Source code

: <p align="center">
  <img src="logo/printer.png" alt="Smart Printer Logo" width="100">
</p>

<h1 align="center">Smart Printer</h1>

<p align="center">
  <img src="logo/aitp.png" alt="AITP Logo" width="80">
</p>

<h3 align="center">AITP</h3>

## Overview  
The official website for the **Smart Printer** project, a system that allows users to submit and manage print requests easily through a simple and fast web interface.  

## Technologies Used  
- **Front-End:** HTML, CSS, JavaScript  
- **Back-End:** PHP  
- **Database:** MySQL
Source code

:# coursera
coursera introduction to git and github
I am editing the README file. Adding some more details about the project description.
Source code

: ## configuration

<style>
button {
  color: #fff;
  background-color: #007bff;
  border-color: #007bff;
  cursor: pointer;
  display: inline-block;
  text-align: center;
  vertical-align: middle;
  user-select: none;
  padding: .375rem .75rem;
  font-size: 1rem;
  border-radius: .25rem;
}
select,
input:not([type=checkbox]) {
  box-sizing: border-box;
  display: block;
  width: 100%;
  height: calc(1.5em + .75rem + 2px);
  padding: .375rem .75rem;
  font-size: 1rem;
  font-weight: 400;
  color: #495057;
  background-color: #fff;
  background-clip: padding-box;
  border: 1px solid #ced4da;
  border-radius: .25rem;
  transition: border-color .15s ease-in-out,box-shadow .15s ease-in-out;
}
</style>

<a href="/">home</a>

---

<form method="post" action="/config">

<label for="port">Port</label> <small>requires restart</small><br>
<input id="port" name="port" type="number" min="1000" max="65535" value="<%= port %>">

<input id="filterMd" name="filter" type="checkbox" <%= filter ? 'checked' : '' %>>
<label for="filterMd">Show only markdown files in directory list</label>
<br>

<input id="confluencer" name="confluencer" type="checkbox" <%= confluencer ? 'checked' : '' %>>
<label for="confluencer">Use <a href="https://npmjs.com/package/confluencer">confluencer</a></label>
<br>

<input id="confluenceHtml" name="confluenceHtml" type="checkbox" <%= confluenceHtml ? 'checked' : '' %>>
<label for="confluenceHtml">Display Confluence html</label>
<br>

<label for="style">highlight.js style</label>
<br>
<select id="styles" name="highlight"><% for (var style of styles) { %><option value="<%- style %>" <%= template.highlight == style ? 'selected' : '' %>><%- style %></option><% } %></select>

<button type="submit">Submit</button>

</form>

____

◆ **WHAT YOU HAVE TO DO**
Quote the entire listing above exactly.

◆ **WRITTEN SOLUTION**
Source code

: <p align="center">
  <img src="logo/printer.png" alt="Smart Printer Logo" width="100">
</p>

<h1 align="center">Smart Printer</h1>

<p align="center">
  <img src="logo/aitp.png" alt="AITP Logo" width="80">
</p>

<h3 align="center">AITP</h3>

## Overview  
The official website for the **Smart Printer** project, a system that allows users to submit and manage print requests easily through a simple and fast web interface.  

## Technologies Used  
- **Front-End:** HTML, CSS, JavaScript  
- **Back-End:** PHP  
- **Database:** MySQL
Source code

:# coursera
coursera introduction to git and github
I am editing the README file. Adding some more details about the project description.
Source code

: ## configuration

<style>
button {
  color: #fff;
  background-color: #007bff;
  border-color: #007bff;
  cursor: pointer;
  display: inline-block;
  text-align: center;
  vertical-align: middle;
  user-select: none;
  padding: .375rem .75rem;
  font-size: 1rem;
  border-radius: .25rem;
}
select,
input:not([type=checkbox]) {
  box-sizing: border-box;
  display: block;
  width: 100%;
  height: calc(1.5em + .75rem + 2px);
  padding: .375rem .75rem;
  font-size: 1rem;
  font-weight: 400;
  color: #495057;
  background-color: #fff;
  background-clip: padding-box;
  border: 1px solid #ced4da;
  border-radius: .25rem;
  transition: border-color .15s ease-in-out,box-shadow .15s ease-in-out;
}
</style>

<a href="/">home</a>

---

<form method="post" action="/config">

<label for="port">Port</label> <small>requires restart</small><br>
<input id="port" name="port" type="number" min="1000" max="65535" value="<%= port %>">

<input id="filterMd" name="filter" type="checkbox" <%= filter ? 'checked' : '' %>>
<label for="filterMd">Show only markdown files in directory list</label>
<br>

<input id="confluencer" name="confluencer" type="checkbox" <%= confluencer ? 'checked' : '' %>>
<label for="confluencer">Use <a href="https://npmjs.com/package/confluencer">confluencer</a></label>
<br>

<input id="confluenceHtml" name="confluenceHtml" type="checkbox" <%= confluenceHtml ? 'checked' : '' %>>
<label for="confluenceHtml">Display Confluence html</label>
<br>

<label for="style">highlight.js style</label>
<br>
<select id="styles" name="highlight"><% for (var style of styles) { %><option value="<%- style %>" <%= template.highlight == style ? 'selected' : '' %>><%- style %></option><% } %></select>

<button type="submit">Submit</button>

</form>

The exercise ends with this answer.